There are no standard architect's fees in the UK. Historically, the RIBA produced a recommended fee scale. This graph gave indications of fees for particular sizes and types of project. Now practices usually produce their own fee charts based on their operating costs amongst other factors.


Architects fees: options

In the UK, fees are typically charged in one of three main ways:

  • percentage of construction cost

  • lump sum

  • time charge/hourly rate

Percentage fee: a percentage fee gives the client a reasonable indication of total architectural fees, whilst also allowing for some flexibility if the project scope is increased. Percentages are based on the construction cost, as this is generally proportionate to the work required by the architect.

The fee will be automatically adjusted to any changes in the estimated construction cost. This estimate is refined during the design process, providing a straightforward way of adjusting fees to changes in the project size or complexity, without having to renegotiate. Percentage fees are usually divided into monthly payments during each work-stage.

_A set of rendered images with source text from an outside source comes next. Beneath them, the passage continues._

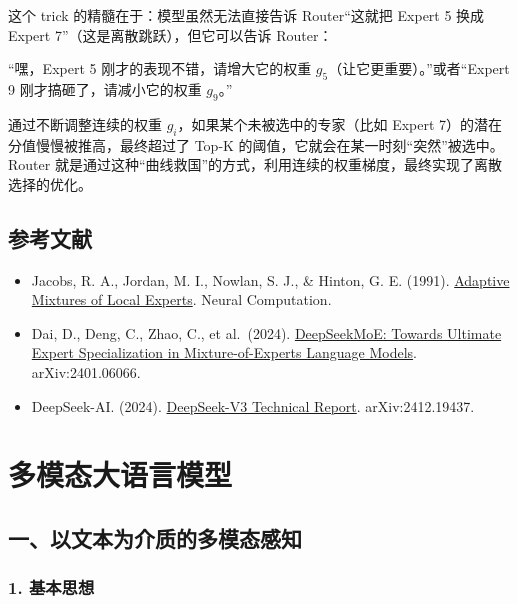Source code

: 这个 trick 的精髓在于：模型虽然无法直接告诉 Router``这就把 Expert 5 换成 Expert 7''（这是离散跳跃），但它可以告诉 Router：

``嘿，Expert 5 刚才的表现不错，请增大它的权重 \(g_5\)（让它更重要）。''或者``Expert 9 刚才搞砸了，请减小它的权重 \(g_9\)。''

通过不断调整连续的权重 \(g_i\)，如果某个未被选中的专家（比如 Expert 7）的潜在分值慢慢被推高，最终超过了 Top-K 的阈值，它就会在某一时刻``突然''被选中。Router 就是通过这种``曲线救国''的方式，利用连续的权重梯度，最终实现了离散选择的优化。

\hypertarget{ux53c2ux8003ux6587ux732e-75}{%
\subsection{参考文献}\label{ux53c2ux8003ux6587ux732e-75}}

\begin{itemize}
\tightlist
\item
  Jacobs, R. A., Jordan, M. I., Nowlan, S. J., \& Hinton, G. E. (1991). \href{https://doi.org/10.1162/neco.1991.3.1.79}{Adaptive Mixtures of Local Experts}. Neural Computation.
\item
  Dai, D., Deng, C., Zhao, C., et al.~(2024). \href{https://arxiv.org/abs/2401.06066}{DeepSeekMoE: Towards Ultimate Expert Specialization in Mixture-of-Experts Language Models}. arXiv:2401.06066.
\item
  DeepSeek-AI. (2024). \href{https://arxiv.org/abs/2412.19437}{DeepSeek-V3 Technical Report}. arXiv:2412.19437.
\end{itemize}

\clearpage

\hypertarget{ux591aux6a21ux6001ux5927ux8bedux8a00ux6a21ux578b}{%
\section{多模态大语言模型}\label{ux591aux6a21ux6001ux5927ux8bedux8a00ux6a21ux578b}}

\hypertarget{ux4e00ux4ee5ux6587ux672cux4e3aux4ecbux8d28ux7684ux591aux6a21ux6001ux611fux77e5}{%
\subsection{一、以文本为介质的多模态感知}\label{ux4e00ux4ee5ux6587ux672cux4e3aux4ecbux8d28ux7684ux591aux6a21ux6001ux611fux77e5}}

\hypertarget{ux57faux672cux601dux60f3}{%
\subsubsection{1. 基本思想}\label{ux57faux672cux601dux60f3}}

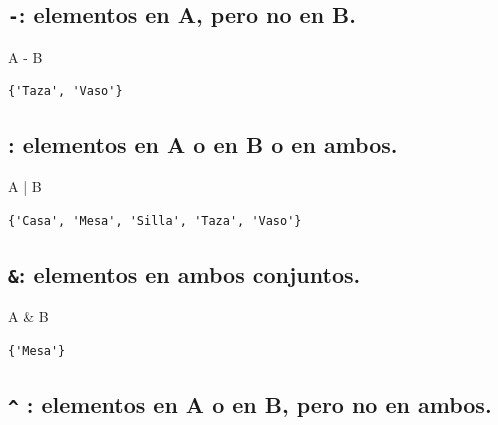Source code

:\documentclass[
  spanish,
  letterpaper,
]{scrbook}
\newenvironment{Shaded}{\begin{snugshade}}{\end{snugshade}}
\newcommand{\NormalTok}[1]{\textcolor[rgb]{0.00,0.23,0.31}{#1}}
\newcommand{\OperatorTok}[1]{\textcolor[rgb]{0.37,0.37,0.37}{#1}}
\theoremstyle{definition}
\theoremstyle{remark}
\begin{document}
\subsection{\texorpdfstring{\texttt{-}: elementos en A, pero no en
B.}{-: elementos en A, pero no en B.}}\label{elementos-en-a-pero-no-en-b.}

\begin{Shaded}
\begin{Highlighting}[]
\NormalTok{A }\OperatorTok{{-}}\NormalTok{ B }
\end{Highlighting}
\end{Shaded}

\begin{verbatim}
{'Taza', 'Vaso'}
\end{verbatim}

\subsection{\texorpdfstring{\texttt{\textbar{}}: elementos en A o en B o
en
ambos.}{\textbar: elementos en A o en B o en ambos.}}\label{elementos-en-a-o-en-b-o-en-ambos.}

\begin{Shaded}
\begin{Highlighting}[]
\NormalTok{A }\OperatorTok{|}\NormalTok{ B }
\end{Highlighting}
\end{Shaded}

\begin{verbatim}
{'Casa', 'Mesa', 'Silla', 'Taza', 'Vaso'}
\end{verbatim}

\subsection{\texorpdfstring{\texttt{\&}: elementos en ambos
conjuntos.}{\&: elementos en ambos conjuntos.}}\label{elementos-en-ambos-conjuntos.}

\begin{Shaded}
\begin{Highlighting}[]
\NormalTok{A }\OperatorTok{\&}\NormalTok{ B }
\end{Highlighting}
\end{Shaded}

\begin{verbatim}
{'Mesa'}
\end{verbatim}

\subsection{\texorpdfstring{\texttt{\^{}} : elementos en A o en B, pero
no en
ambos.}{\^{} : elementos en A o en B, pero no en ambos.}}\label{elementos-en-a-o-en-b-pero-no-en-ambos.}
\end{document}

Clients are sometimes concerned that a percentage approach doesn't give architects an incentive to keep construction costs low. However, architects offer a professional service and are bound by their code of conduct. This code is issued by the Architects Registration Board. It requires architects to be honest and act with integrity and to be trustworthy and look after your client's money properly.


Lump sum fee: this type of fee will be very carefully defined based on specific items of work. The fee will need to be renegotiated if the nature of the appointment changes significantly. This approach may, therefore, be best for a straightforward project with a very clearly defined brief.


Time charge: Time charged fees work well at the start of a project when the scope hasn't been clearly defined. They can also provide flexibility with a "pay as you go" approach when used for the entire process. This option offers the least fee certainty for the client, so often an architect will estimate the total number of hours required or agree hourly caps.


Other key points to consider

  • For larger projects with higher build costs, the percentage upon which the fee is based will be lower. This is due to the economies of scale in larger projects.

  • RIBA architects fees shouldn't be any more than non-RIBA chartered practices.

  • In the UK, VAT is chargeable in addition to architects fees.

  • Percentage fees are sometimes only amended to reflect a change of more than 10% in the cost estimate. This allows for some reasonable project variations before adjusting fees.

  • An additional sum is usually payable for expenses incurred in connection with the work (printing, postage, travel etc.).

  • Any disbursements made on a client's behalf are usually charged at net cost. This includes things like payments to the local authority for planning applications.

By the end of a project, the total architectural fee paid is likely to be in the same region regardless of which approach is chosen. This is due to the relationship between the number of hours required for a project and the charge out rate that an architect needs to make a job profitable. Ultimately, as a professional service, an architect is billing for their time.


Additional services

Architectural fees for a full service are usually based on RIBA work stages 1-6. A schedule of services will be provided along with the fee proposal, this details the items of work that are included and also gives exclusions. If a client requires additional services after appointment, these can be time charged or a separate fixed fee agreed. An architect must, of course, obtain a client's consent before providing any such additional services.

Some example optional services are given below. Each of these would typically incur between 0.5% and 2% of additional percentage fee, depending on the type/scope of the project:

  • Detailed joinery design: bespoke kitchen, bookcases, wardrobes etc.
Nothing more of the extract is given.